Despite the glamour and the grime, New York City just wasn’t as awesome as I remembered from my previous bumpkin visits. As a former Londoner, I couldn’t help but draw comparisons between the cities, for there are many. People rush around with the same focussed expression on their faces, the fashions are similar, the shops are similar, the international feel is familiar and it’s full of Brits - more than we’ve come across since leaving home last summer. Another reminder that we are getting closer to home.
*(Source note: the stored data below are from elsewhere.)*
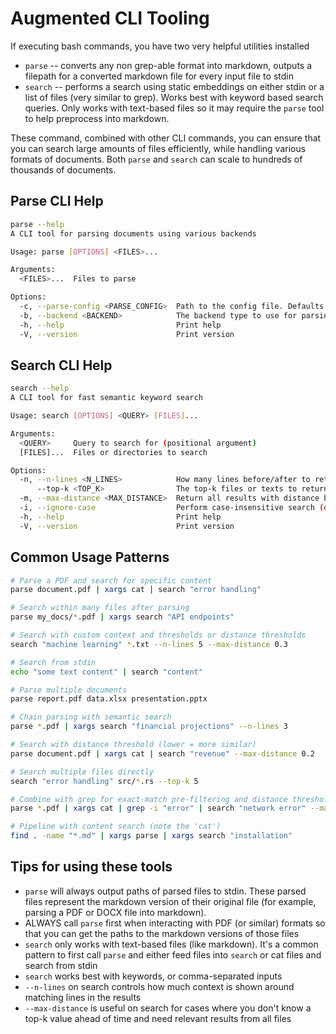 # Augmented CLI Tooling

If executing bash commands, you have two very helpful utilities installed
- `parse` -- converts any non grep-able format into markdown, outputs a filepath for a converted markdown file for every input file to stdin
- `search` -- performs a search using static embeddings on either stdin or a list of files (very similar to grep). Works best with keyword based search queries. Only works with text-based files so it may require the `parse` tool to help preprocess into markdown.

These command, combined with other CLI commands, you can ensure that you can search large amounts of files efficiently, while handling various formats of documents. Both `parse` and `search` can scale to hundreds of thousands of documents.

## Parse CLI Help

```bash
parse --help
A CLI tool for parsing documents using various backends

Usage: parse [OPTIONS] <FILES>...

Arguments:
  <FILES>...  Files to parse

Options:
  -c, --parse-config <PARSE_CONFIG>  Path to the config file. Defaults to ~/.parse_config.json
  -b, --backend <BACKEND>            The backend type to use for parsing. Defaults to `llama-parse` [default: llama-parse]
  -h, --help                         Print help
  -V, --version                      Print version
```

## Search CLI Help

```bash
search --help
A CLI tool for fast semantic keyword search

Usage: search [OPTIONS] <QUERY> [FILES]...

Arguments:
  <QUERY>     Query to search for (positional argument)
  [FILES]...  Files or directories to search

Options:
  -n, --n-lines <N_LINES>            How many lines before/after to return as context [default: 3]
      --top-k <TOP_K>                The top-k files or texts to return (ignored if max_distance is set) [default: 3]
  -m, --max-distance <MAX_DISTANCE>  Return all results with distance below this threshold (0.0+)
  -i, --ignore-case                  Perform case-insensitive search (default is false)
  -h, --help                         Print help
  -V, --version                      Print version
```

## Common Usage Patterns

```bash
# Parse a PDF and search for specific content
parse document.pdf | xargs cat | search "error handling"

# Search within many files after parsing
parse my_docs/*.pdf | xargs search "API endpoints"

# Search with custom context and thresholds or distance thresholds
search "machine learning" *.txt --n-lines 5 --max-distance 0.3

# Search from stdin
echo "some text content" | search "content"

# Parse multiple documents
parse report.pdf data.xlsx presentation.pptx

# Chain parsing with semantic search
parse *.pdf | xargs search "financial projections" --n-lines 3

# Search with distance threshold (lower = more similar)
parse document.pdf | xargs cat | search "revenue" --max-distance 0.2

# Search multiple files directly
search "error handling" src/*.rs --top-k 5

# Combine with grep for exact-match pre-filtering and distance thresholding
parse *.pdf | xargs cat | grep -i "error" | search "network error" --max-distance 0.3

# Pipeline with content search (note the 'cat')
find . -name "*.md" | xargs parse | xargs search "installation"
```

## Tips for using these tools

- `parse` will always output paths of parsed files to stdin. These parsed files represent the markdown version of their original file (for example, parsing a PDF or DOCX file into markdown).
- ALWAYS call `parse` first when interacting with PDF (or similar) formats so that you can get the paths to the markdown versions of those files
- `search` only works with text-based files (like markdown). It's a common pattern to first call `parse` and either feed files into `search` or cat files and search from stdin
- `search` works best with keywords, or comma-separated inputs
- `--n-lines` on search controls how much context is shown around matching lines in the results
- `--max-distance` is useful on search for cases where you don't know a top-k value ahead of time and need relevant results from all files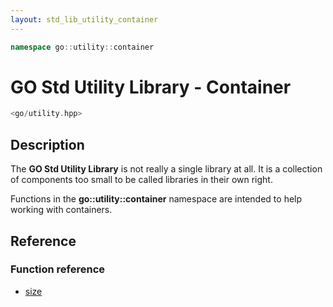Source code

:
 ```yaml
---
layout: std_lib_utility_container
---
```


```c++
namespace go::utility::container
```

# GO Std Utility Library - Container

```c++
<go/utility.hpp>
```

## Description

The **GO Std Utility Library** is not really a single library at all. It is a collection
of components too small to be called libraries in their own right.

Functions in the **go\::utility\::container** namespace are intended to help working
with containers.

## Reference

### Function reference

* [size](./function_template_size.html)
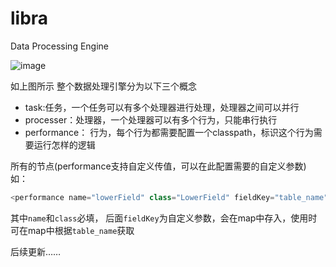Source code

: # libra
Data Processing Engine

![image](https://github.com/tonatyw/image/blob/master/libra/engine.png)

如上图所示
整个数据处理引擎分为以下三个概念
+ task:任务，一个任务可以有多个处理器进行处理，处理器之间可以并行
+ processer：处理器，一个处理器可以有多个行为，只能串行执行
+ performance： 行为，每个行为都需要配置一个classpath，标识这个行为需要运行怎样的逻辑

所有的节点(performance支持自定义传值，可以在此配置需要的自定义参数) 如：  
```java
<performance name="lowerField" class="LowerField" fieldKey="table_name"></performance>
```  
其中`name`和`class`必填， 后面`fieldKey`为自定义参数，会在map中存入，使用时可在map中根据`table_name`获取

后续更新……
We wanted to leave North America on a ship from Montreal to Liverpool, but the line was fully booked. Instead we opted for Philadelphia to Antwerp. Philly had never been on our original itinerary so I was pleasantly surprised by, and enjoyed, the city. Our fellow Megabus companions proudly pointed out all the ‘must see’ sights of Philadelphia - Independence Hall, Liberty Bell, Penn’s Landing - as we drove to the drop-off point. There was far too much to see in one day, but one day was all we had.
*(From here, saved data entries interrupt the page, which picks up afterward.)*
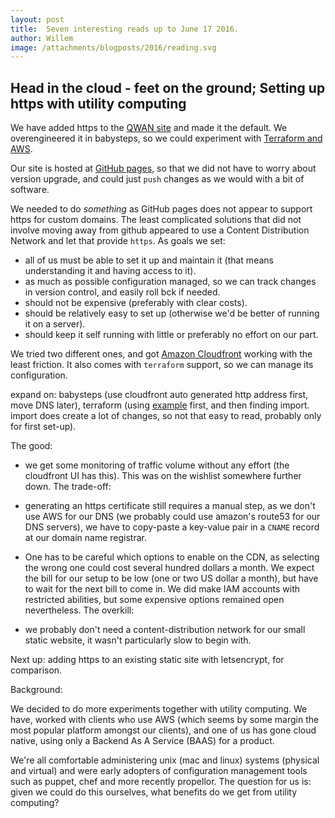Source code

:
 ```yaml
---
layout: post
title:  Seven interesting reads up to June 17 2016.
author: Willem
image: /attachments/blogposts/2016/reading.svg
---
```


## Head in the cloud - feet on the ground; Setting up https with utility computing

We have added https to the [QWAN site](https://www.qwan.eu) and made it the default. We overengineered it in babysteps, so we could experiment with [Terraform and AWS](https://www.terraform.io/docs/providers/aws/index.html).

Our site is hosted at [GitHub pages](https://pages.github.com), so that we did not have to worry about version upgrade, and could just `push` changes as we would with a bit of software.

We needed to do _something_ as GitHub pages does not appear to support https for custom domains. The least complicated solutions that did not involve moving away from github appeared to use a Content Distribution Network and let that provide `https`. As goals we set:
- all of us must be able to set it up and maintain it (that means understanding it and having access to it).
- as much as possible configuration managed, so we can track changes in version control, and easily roll bck if needed.
- should not be expensive (preferably with clear costs).
- should be relatively easy to set up (otherwise we'd be better of running it on a server).
- should keep it self running with little or preferably no effort on our part.

We tried two different ones, and got [Amazon Cloudfront](https://docs.aws.amazon.com/AmazonCloudFront/latest/DeveloperGuide/Introduction.html) working with the least friction. It also comes with `terraform` support, so we can manage its configuration.

expand on: babysteps (use cloudfront auto generated http address first, move DNS later), terraform (using [example](https://www.terraform.io/docs/providers/aws/r/cloudfront_distribution.html) first, and then finding import. import does create a lot of changes, so not that easy to read, probably only for first set-up).

The good:

- we get some monitoring of traffic volume without any effort (the cloudfront UI has this). This was on the wishlist somewhere further down.
The trade-off:

- generating an https certificate still requires a manual step, as we don't use AWS for our DNS (we probably could use amazon's route53 for our DNS servers), we have to copy-paste a key-value pair in a `CNAME` record at our domain name registrar.
- One has to be careful which options to enable on the CDN, as selecting the wrong one could cost several hundred dollars a month. We expect the bill for our setup to be low (one or two US dollar a month), but have to wait for the next bill to come in. We did make IAM accounts with restricted abilities, but some expensive options remained open nevertheless.
The overkill:
- we probably don't need a content-distribution network for our small static website, it wasn't particularly slow to begin with.

Next up: adding https to an existing static site with letsencrypt, for comparison.

Background:

We decided  to do more experiments together with utility computing. We have, worked with clients who use AWS (which seems by some margin the most popular platform amongst our clients), and one of us has gone cloud native, using only a Backend As A Service (BAAS) for a product.

We're all comfortable administering unix (mac and linux) systems (physical and virtual) and were early adopters of configuration management tools such as puppet, chef and more recently propellor. The question for us is: given we could do this ourselves, what benefits do we get from utility computing?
As home to one of the forefathers, William Penn, and once the second biggest city in the British Empire, areas of Philly have a decidedly British feel to them. The large, red-brick houses in the Society Hill area remind me of parts of West London and the streets in the suburb of Manayunk are reminiscent of a small, Welsh town. Indeed, Philadelphia used to be called New Wales and there are many Welsh place names remaining, such as Cynwyd and Radnor. There are reminders of the colonial past throughout the city - Unions Jacks pub and British Imperial Cleaners, for example. Philadelphia was also the home of great thinkers and activists. It was here that the Declaration of Independence and the US Constitution were written, signed and first publicly read.

For me it was the perfect place to leave from for Europe. We were to take a similar route to the fore fathers (albeit in in reverse) across the Atlantic Ocean.

I wonder if I would have found the East Coast cities more exciting had we headed west, instead of east, on our trip, if these had been our first ports of call. I believe I would. Although my enthusiasm for Boston, New York City and Philadelphia suffered as a result of visiting them last on our trip, they definitely helped me prepare for coming home. They felt a lot more British than many places in the US and reminded me of what lay ahead on the other side of the Atlantic Ocean. As a result, I feel that the return to Britain will be less of a shock. Now I have a week on the ocean to ponder this and come to terms with the fact that our worldwide wander without wings is drawing to a close.